Long-Term Management of Chronic Invasive Skull Base Aspergilloma with Oral Voriconazole

Aspergillus infections of the paranasal sinuses are classified as invasive or noninvasive. The vast majority are noninvasive with good prognosis; however, invasive aspergillus can mimic malignant skull base neoplasms with bone destruction and orbital and intracranial extension, carrying significant morbidity and mortality. We present a case of invasive skull base aspergillus in a patient with diabetes presenting with multiple cranial neuropathies and weight loss.

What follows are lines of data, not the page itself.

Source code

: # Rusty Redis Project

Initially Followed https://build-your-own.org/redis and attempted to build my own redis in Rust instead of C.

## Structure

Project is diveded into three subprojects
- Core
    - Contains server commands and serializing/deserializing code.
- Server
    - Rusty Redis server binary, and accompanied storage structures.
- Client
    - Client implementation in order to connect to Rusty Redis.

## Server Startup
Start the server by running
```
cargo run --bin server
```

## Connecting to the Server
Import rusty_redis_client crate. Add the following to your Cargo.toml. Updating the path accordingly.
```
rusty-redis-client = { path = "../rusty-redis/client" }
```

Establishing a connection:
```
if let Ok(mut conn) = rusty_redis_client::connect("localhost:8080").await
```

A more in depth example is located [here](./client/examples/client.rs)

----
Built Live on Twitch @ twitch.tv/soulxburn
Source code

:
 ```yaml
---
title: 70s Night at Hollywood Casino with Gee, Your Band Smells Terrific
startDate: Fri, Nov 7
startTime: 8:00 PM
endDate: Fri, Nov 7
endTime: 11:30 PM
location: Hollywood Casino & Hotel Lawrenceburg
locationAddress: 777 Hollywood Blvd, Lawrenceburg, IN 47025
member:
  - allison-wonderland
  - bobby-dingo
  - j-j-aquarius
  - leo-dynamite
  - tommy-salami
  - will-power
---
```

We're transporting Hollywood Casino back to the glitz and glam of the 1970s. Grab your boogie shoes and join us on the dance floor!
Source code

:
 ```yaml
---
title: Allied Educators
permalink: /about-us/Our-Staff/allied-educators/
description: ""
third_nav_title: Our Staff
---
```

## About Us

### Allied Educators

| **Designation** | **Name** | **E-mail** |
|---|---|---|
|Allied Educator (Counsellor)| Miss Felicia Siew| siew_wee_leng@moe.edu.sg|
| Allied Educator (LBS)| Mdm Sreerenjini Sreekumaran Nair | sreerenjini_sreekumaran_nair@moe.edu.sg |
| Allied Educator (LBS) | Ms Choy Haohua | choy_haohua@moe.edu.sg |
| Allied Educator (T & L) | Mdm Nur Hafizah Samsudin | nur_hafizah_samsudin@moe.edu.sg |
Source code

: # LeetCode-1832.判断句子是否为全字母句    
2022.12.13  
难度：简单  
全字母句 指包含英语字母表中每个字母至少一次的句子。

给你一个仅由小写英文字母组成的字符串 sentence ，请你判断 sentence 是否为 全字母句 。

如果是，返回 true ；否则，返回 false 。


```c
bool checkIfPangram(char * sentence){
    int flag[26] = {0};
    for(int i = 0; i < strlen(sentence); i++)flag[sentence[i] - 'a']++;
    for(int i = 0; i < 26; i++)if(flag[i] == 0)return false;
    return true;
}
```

A 61-year-old gentleman presented with 3 weeks of progressive dysarthria and dysphagia. He additionally reported a 20-pound weight loss spanning 2 months following a dental extraction complicated by acute sinusitis and prolonged antibiotic therapy. Medical history was significant for poorly controlled insulin-dependent diabetes mellitus with microvascular complications and coronary artery disease. Clinical examination revealed right aniscoria and ptosis, and right CN XI and XII weakness, right afferent pupillary defect, and decreased visual acuity. Endoscopy demonstrated fullness of the right lateral nasal wall. CT imaging revealed an infiltrative nasopharyngeal lesion involving the sphenoid sinuses, right orbital apex, jugular foramen, and petrous portion of temporal bone extending down toward longus coli on the right. MRI raised concern for skull base malignancy given encasement of the internal carotid artery and infiltration of the neural foramina of the skull base including foramen rotundum, ovale, lacerum, and jugular foramen.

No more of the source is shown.